The Virginian-Pilot
                            THE VIRGINIAN-PILOT  
              Copyright (c) 1994, Landmark Communications, Inc.

DATE: Friday, October 14, 1994               TAG: 9410140675
SECTION: SPORTS                   PAGE: C1   EDITION: FINAL 
SOURCE: BOB MOLINARO
                                             LENGTH: Medium:   64 lines

MIDNIGHT SESSIONS ARE PURE MADNESS

Midnight nonsense: Shut-ins and hoop junkies with cable TV and a fast hand on the remote can catch Friday's ``Midnight Madness'' basketball practices from North Carolina, Maryland, Cincinnati, Florida and St. John's. Imagine using that much satellite time to present what are basically giggle-and-shoot sessions. And they say the shopping channels are silly.

Idle thought: Under the circumstances, I guess Michael Jordan is Mr. October.

Milestone: Joe DiMaggio turns 80 next month.

Says here: Canadians miss hockey more than Americans miss baseball.

Boob tube: Add Lawrence Taylor to the list of football-players-turned-TV-analysts who have nothing to say and say it badly.

Waking up the echoes: Call them the Colts or whatever you want, but you don't need a Gallup Poll to measure the success of Baltimore's CFL franchise. In seven games at Memorial Stadium, the Fill-in-the-Blanks are averaging 37,000 paid.

Waiting his turn: A year after North Carolina senior Pat Sullivan was redshirted because the Tar Heels basketball team was overloaded with talent, Duke senior sub Eric Meek has asked to sit out the coming season. Are we seeing the start of a trend?

Court time: The basketball magazines that pick Virginia to finish in the top 15 are counting on the Cavaliers to shoot better than last season, when their 38.7 field goal percentage was the lowest for an ACC team since 1962.

Off form: Miami's victory over Florida State adds to the body of evidence that suggests Bobby Bowden's teams tighten up in the biggest games.

Quick hit: Though it's been said before in one way or another, it bears repeating - ``Coaches say there's a lot of pressure,'' ESPN's Beano Cook contends. ``They make $400,000, $500,000 a year. If they don't want pressure, work at Wendy's.''

Bob-ing along: After an 0-4 start in 1992, Bobby Ross' San Diego Chargers have gone 24-9.

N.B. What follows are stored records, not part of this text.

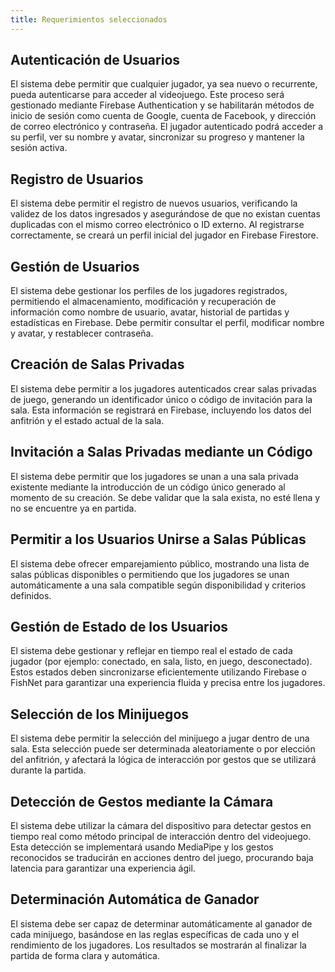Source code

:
 ```yaml
---
title: Requerimientos seleccionados
---
```

<h2>Autenticación de Usuarios</h2>
<p>El sistema debe permitir que cualquier jugador, ya sea nuevo o recurrente, pueda autenticarse para acceder al videojuego. Este proceso será gestionado mediante Firebase Authentication y se habilitarán métodos de inicio de sesión como cuenta de Google, cuenta de Facebook, y dirección de correo electrónico y contraseña. El jugador autenticado podrá acceder a su perfil, ver su nombre y avatar, sincronizar su progreso y mantener la sesión activa.</p>

<h2>Registro de Usuarios</h2>
<p>El sistema debe permitir el registro de nuevos usuarios, verificando la validez de los datos ingresados y asegurándose de que no existan cuentas duplicadas con el mismo correo electrónico o ID externo. Al registrarse correctamente, se creará un perfil inicial del jugador en Firebase Firestore.</p>

<h2>Gestión de Usuarios</h2>
<p>El sistema debe gestionar los perfiles de los jugadores registrados, permitiendo el almacenamiento, modificación y recuperación de información como nombre de usuario, avatar, historial de partidas y estadísticas en Firebase. Debe permitir consultar el perfil, modificar nombre y avatar, y restablecer contraseña.</p>

<h2>Creación de Salas Privadas</h2>
<p>El sistema debe permitir a los jugadores autenticados crear salas privadas de juego, generando un identificador único o código de invitación para la sala. Esta información se registrará en Firebase, incluyendo los datos del anfitrión y el estado actual de la sala.</p>

<h2>Invitación a Salas Privadas mediante un Código</h2>
<p>El sistema debe permitir que los jugadores se unan a una sala privada existente mediante la introducción de un código único generado al momento de su creación. Se debe validar que la sala exista, no esté llena y no se encuentre ya en partida.</p>

<h2>Permitir a los Usuarios Unirse a Salas Públicas</h2>
<p>El sistema debe ofrecer emparejamiento público, mostrando una lista de salas públicas disponibles o permitiendo que los jugadores se unan automáticamente a una sala compatible según disponibilidad y criterios definidos.</p>

<h2>Gestión de Estado de los Usuarios</h2>
<p>El sistema debe gestionar y reflejar en tiempo real el estado de cada jugador (por ejemplo: conectado, en sala, listo, en juego, desconectado). Estos estados deben sincronizarse eficientemente utilizando Firebase o FishNet para garantizar una experiencia fluida y precisa entre los jugadores.</p>

<h2>Selección de los Minijuegos</h2>
<p>El sistema debe permitir la selección del minijuego a jugar dentro de una sala. Esta selección puede ser determinada aleatoriamente o por elección del anfitrión, y afectará la lógica de interacción por gestos que se utilizará durante la partida.</p>

<h2>Detección de Gestos mediante la Cámara</h2>
<p>El sistema debe utilizar la cámara del dispositivo para detectar gestos en tiempo real como método principal de interacción dentro del videojuego. Esta detección se implementará usando MediaPipe y los gestos reconocidos se traducirán en acciones dentro del juego, procurando baja latencia para garantizar una experiencia ágil.</p>

<h2>Determinación Automática de Ganador</h2>
<p>El sistema debe ser capaz de determinar automáticamente al ganador de cada minijuego, basándose en las reglas específicas de cada uno y el rendimiento de los jugadores. Los resultados se mostrarán al finalizar la partida de forma clara y automática.</p>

Dirty dealing: Rollie Massimino is no sweetheart, but what's happening to him in Las Vegas is an act of pure vengeance on the part of Jerry Tarkanian supporters. Vegas doesn't want a college team; it wants an NBA franchise.

Tribute: Frank McGuire, who died this week, rescued Bobby Cremins from a job as a bellhop in the Waldorf-Astoria hotel in New York, and got him into coaching. ``He always told me,'' Cremins says, `Great players make great coaches.' '' So true. And so often forgotten.

The silver screen: Spike Lee wants to make a movie about Jackie Robinson, with Denzel Washington in the lead. I'd have thought that, by now, Spike would be working on the Pat Riley story.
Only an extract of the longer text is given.